I used R for fitting a linear model using weighted least squares (due to heteroskedastic errors): $\boldsymbol{y} = \boldsymbol{X}\boldsymbol{\beta} + \boldsymbol{\varepsilon}$, where $E(\boldsymbol{\varepsilon}) = 0,\ Cov(\boldsymbol{\varepsilon}) = \sigma^{2}\boldsymbol{V}$ and $\boldsymbol{V}$ a known, diagonal matrix.
set.seed(1)
x = c(-1, 0, 1, 2, 3)
y_true = 2 * x^2 + 3*x + 1
vars = c(0.5, 1, 1.5, 2, 2.5)
e = rnorm(vars, mean=0, sd=sqrt(vars))
y = y_true + e
weights = 1./vars
m = lm(y ~ x + I(x^2), weights=weights)
After fitting, R provides the r.squared value:
summary = summary(m)
# The R^2 value that lm provides
r2 = summary$r.squared # 0.993019
How exactly is this value computed?
I know that for linear models using ordinary (unweighted) least squares, this value is computed as $R^{2} = 1 - \frac{(\boldsymbol{y} - \boldsymbol{X}\hat{\boldsymbol{\beta}})^T(\boldsymbol{y} - \boldsymbol{X}\hat{\boldsymbol{\beta}})}{\boldsymbol{y}^{T}\boldsymbol{y} - n (\bar{\boldsymbol{y}})^{2}}$, where $\hat{\boldsymbol{\beta}} = (\boldsymbol{X}^{T}\boldsymbol{X})^{-1}\boldsymbol{X}^{T} \boldsymbol{y}$ is the OLS estimator and $\bar{\boldsymbol{y}}$ is the sample mean.

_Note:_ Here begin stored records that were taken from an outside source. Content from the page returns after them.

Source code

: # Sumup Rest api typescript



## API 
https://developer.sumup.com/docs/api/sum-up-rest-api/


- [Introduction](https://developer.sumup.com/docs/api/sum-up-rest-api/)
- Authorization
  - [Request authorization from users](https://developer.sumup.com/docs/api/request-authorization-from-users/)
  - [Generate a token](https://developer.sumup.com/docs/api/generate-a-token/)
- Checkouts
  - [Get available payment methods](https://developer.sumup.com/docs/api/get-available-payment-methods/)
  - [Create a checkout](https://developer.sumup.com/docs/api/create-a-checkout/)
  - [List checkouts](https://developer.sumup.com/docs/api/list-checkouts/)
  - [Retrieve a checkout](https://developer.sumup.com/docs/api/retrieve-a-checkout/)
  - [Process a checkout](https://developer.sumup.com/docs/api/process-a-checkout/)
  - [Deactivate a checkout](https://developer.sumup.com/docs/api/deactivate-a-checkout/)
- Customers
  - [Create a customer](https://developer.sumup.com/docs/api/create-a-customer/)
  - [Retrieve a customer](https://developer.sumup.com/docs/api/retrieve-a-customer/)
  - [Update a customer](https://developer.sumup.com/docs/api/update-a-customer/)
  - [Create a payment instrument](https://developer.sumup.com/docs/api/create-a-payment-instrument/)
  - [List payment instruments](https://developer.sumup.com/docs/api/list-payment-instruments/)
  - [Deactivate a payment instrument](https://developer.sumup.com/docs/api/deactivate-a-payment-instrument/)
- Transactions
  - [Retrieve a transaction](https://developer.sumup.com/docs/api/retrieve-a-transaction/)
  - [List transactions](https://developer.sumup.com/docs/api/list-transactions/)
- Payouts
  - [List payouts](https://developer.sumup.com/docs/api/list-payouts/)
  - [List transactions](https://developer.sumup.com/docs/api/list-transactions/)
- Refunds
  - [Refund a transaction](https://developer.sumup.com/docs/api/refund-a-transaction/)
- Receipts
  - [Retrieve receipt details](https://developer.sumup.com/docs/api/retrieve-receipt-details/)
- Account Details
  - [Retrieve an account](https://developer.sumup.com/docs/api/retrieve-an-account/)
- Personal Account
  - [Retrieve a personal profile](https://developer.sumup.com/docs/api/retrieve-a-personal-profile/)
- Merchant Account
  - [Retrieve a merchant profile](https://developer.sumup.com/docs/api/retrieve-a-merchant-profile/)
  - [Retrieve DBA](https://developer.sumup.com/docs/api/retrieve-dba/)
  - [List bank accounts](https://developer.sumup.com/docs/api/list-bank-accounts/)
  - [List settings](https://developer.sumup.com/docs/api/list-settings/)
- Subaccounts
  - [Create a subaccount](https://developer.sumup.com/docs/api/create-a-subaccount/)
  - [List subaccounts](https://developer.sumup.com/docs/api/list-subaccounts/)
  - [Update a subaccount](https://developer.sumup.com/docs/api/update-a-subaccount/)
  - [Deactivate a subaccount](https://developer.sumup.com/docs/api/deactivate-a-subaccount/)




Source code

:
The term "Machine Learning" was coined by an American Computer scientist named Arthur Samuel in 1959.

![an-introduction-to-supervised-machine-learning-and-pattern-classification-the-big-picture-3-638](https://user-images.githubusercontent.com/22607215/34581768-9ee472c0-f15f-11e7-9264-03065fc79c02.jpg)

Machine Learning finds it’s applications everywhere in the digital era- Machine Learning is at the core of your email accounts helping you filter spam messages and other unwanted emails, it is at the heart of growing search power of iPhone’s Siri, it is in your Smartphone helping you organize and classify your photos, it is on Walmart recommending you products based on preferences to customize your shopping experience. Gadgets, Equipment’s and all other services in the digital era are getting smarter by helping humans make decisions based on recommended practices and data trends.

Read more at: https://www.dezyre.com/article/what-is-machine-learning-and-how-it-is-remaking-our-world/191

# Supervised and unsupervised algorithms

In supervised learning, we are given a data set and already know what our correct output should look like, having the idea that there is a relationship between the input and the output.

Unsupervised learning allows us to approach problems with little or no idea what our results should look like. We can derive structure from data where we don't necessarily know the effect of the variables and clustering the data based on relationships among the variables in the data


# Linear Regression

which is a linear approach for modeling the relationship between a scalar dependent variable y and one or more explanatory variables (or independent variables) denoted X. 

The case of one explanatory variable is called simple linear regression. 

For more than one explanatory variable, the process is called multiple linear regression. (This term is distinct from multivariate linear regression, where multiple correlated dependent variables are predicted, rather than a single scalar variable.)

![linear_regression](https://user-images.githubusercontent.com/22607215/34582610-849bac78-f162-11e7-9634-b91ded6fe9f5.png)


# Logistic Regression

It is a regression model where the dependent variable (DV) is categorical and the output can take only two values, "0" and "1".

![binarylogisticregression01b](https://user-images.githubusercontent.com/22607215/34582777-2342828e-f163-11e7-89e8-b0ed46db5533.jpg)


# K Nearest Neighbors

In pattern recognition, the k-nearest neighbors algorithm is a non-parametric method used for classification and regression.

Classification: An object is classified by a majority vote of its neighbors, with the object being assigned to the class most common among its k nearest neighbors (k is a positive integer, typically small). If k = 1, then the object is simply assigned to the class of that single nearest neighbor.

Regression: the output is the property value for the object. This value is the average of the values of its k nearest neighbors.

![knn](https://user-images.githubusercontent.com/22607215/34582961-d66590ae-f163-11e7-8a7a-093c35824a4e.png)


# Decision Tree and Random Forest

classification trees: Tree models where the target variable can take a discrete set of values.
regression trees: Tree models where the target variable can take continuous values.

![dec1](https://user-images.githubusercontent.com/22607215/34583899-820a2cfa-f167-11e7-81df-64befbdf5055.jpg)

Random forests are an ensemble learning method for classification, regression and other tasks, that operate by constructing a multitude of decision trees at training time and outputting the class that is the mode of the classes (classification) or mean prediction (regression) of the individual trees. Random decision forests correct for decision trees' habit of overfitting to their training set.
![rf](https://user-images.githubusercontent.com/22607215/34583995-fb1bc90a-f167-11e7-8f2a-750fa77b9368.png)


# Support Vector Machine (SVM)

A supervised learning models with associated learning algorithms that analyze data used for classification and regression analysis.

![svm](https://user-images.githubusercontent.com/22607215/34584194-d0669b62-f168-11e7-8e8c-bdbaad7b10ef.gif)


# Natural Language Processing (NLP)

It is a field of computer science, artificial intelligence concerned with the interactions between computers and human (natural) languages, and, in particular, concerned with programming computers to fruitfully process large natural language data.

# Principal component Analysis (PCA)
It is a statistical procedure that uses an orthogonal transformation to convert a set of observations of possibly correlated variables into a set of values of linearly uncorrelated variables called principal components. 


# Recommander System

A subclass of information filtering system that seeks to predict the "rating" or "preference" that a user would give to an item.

The heteroskedastic model can be transformed to the OLS case by multiplication of both sides with $\boldsymbol{V}^{-1/2}$ yielding
$\tilde{\boldsymbol{y}} = \boldsymbol{V}^{-1/2}\boldsymbol{y} = \boldsymbol{V}^{-1/2}\boldsymbol{X}\boldsymbol{\beta} + \boldsymbol{V}^{-1/2} \boldsymbol{\varepsilon} = \tilde{\boldsymbol{X}}\boldsymbol{\beta} + \tilde{\boldsymbol{\varepsilon}}$.
So, as also described by Willet and Singer (see https://gseacademic.harvard.edu/~willetjo/pdf%20files/Willett_Singer_AS88.pdf), I see two obvious options for computing $R^{2}$.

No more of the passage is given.